A remote learning platform used in Miami during 2020. Photo: Jayme Gershen/Bloomberg via Getty Images
Children of color spent more extra time in front of a screen than their white peers during the first year of the pandemic, according to a study published in JAMA Pediatrics.
Why it matters: More screen time has been associated with weight gain, “greater exposure to food advertising” and binge eating, as well as increased stress, per the study.
- Those factors could worsen health outcomes for children of color, who already face systemic health barriers such as lower insurance rates, higher obesity rates and less access to preventive medicine.
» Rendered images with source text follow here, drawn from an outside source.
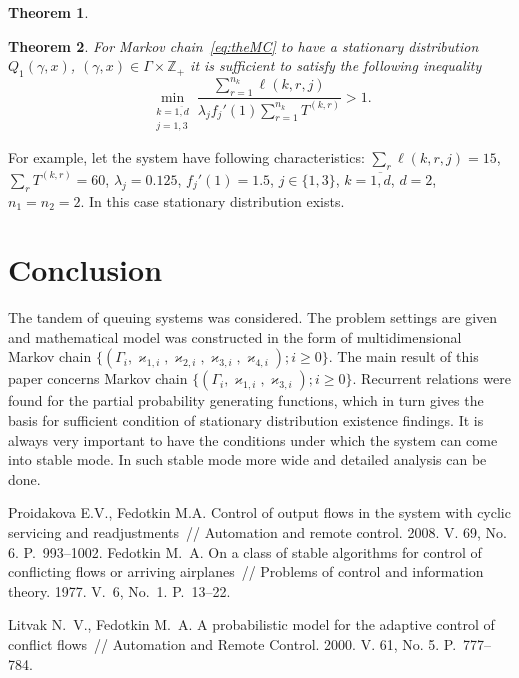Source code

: \documentclass[60x84/16,10pt]{dccn}
\newtheorem{theorem}{Theorem}[section]
\begin{document}
{\begin{theorem}
\label{theorem:gen}
\end{theorem}



\begin{theorem}\sloppy
For Markov chain~\eqref{eq:theMC} to have a stationary distribution $Q_1(\gamma,x)$, $(\gamma,x)\in \Gamma \times {\mathbb Z}_+$ it is sufficient to satisfy the following inequality 
\begin{equation}
\min_{\substack{k=\overline{1,d}\\ j=1,3}} { \frac{\sum_{r = 1}^{n_k} \ell(k,r,j) }{\lambda_j f_j'(1) \sum_{r=1}^{n_k} T^{(k,r)} }}>1.
\label{sufficient:double}
\end{equation}
\end{theorem}
For example, let the system have following characteristics: $\sum_{r} \ell(k,r,j) = 15$, $\sum_{r} T^{(k,r)}=60$, $\lambda_j=0.125$, $f_j'(1)=1.5$, $j\in \{1,3\}$, $k=\overline{1,d}$, $d=2$, $n_1=n_2=2$. In this case stationary distribution exists.

\section{Conclusion}
The tandem of queuing systems was considered. The problem settings are given and mathematical model was constructed in the form of multidimensional Markov chain $\{(\Gamma_i, \varkappa_{1,i}, \varkappa_{2,i}, \varkappa_{3,i}, \varkappa_{4,i}); i \geqslant 0\}$. The main result of this paper concerns Markov chain $\{(\Gamma_i, \varkappa_{1,i}, \varkappa_{3,i}); i \geqslant 0 \}$. Recurrent relations were found for the partial  probability generating functions, which in turn gives the basis for sufficient condition of stationary distribution existence findings. It is always very important to have the conditions under which the system can come into stable mode. In such stable mode more wide and detailed analysis can be done.

\begin{thebibliography}{11}
%
  Proidakova E.V., Fedotkin M.A. Control of output flows in the system with cyclic servicing and
  readjustments~// Automation and remote control. 2008. V. 69, No. 6. P.~993--1002.
Fedotkin M.~A. On a class of stable algorithms for control of conflicting flows or arriving
  airplanes~// Problems of control and information theory. 1977. V.~6, No.~1. P.~13--22.

%
  Litvak N.~V., Fedotkin M.~A. A probabilistic model for the
  adaptive control of conflict flows~// Automation and Remote Control. 2000. V. 61, No. 5. P.~777--784.


\end{thebibliography}}
\end{document}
What they found: Non-educational screen time doubled for teenagers from an average of 3.8 daily hours before the pandemic to 7.7 hours daily, per the study.
- That daily average was considerably higher for Black (10 hours) and Hispanic (8.7 hours) kids.
- The study’s authors suggest that’s due to a “lack of financial resources to do other kinds of activities or lack of access to safe outdoor spaces.”
- Asian and white non-Hispanic kids had an average of 6.8 hours.
- Most of that screen time was spent on streaming, video games and web browsing.
Don’t forget: While the non-educational screen time rose for the groups, many Black and Latino children also suffered educational setbacks from a lack of connectivity to the internet and not having access to computers and tablets for online classes during the pandemic.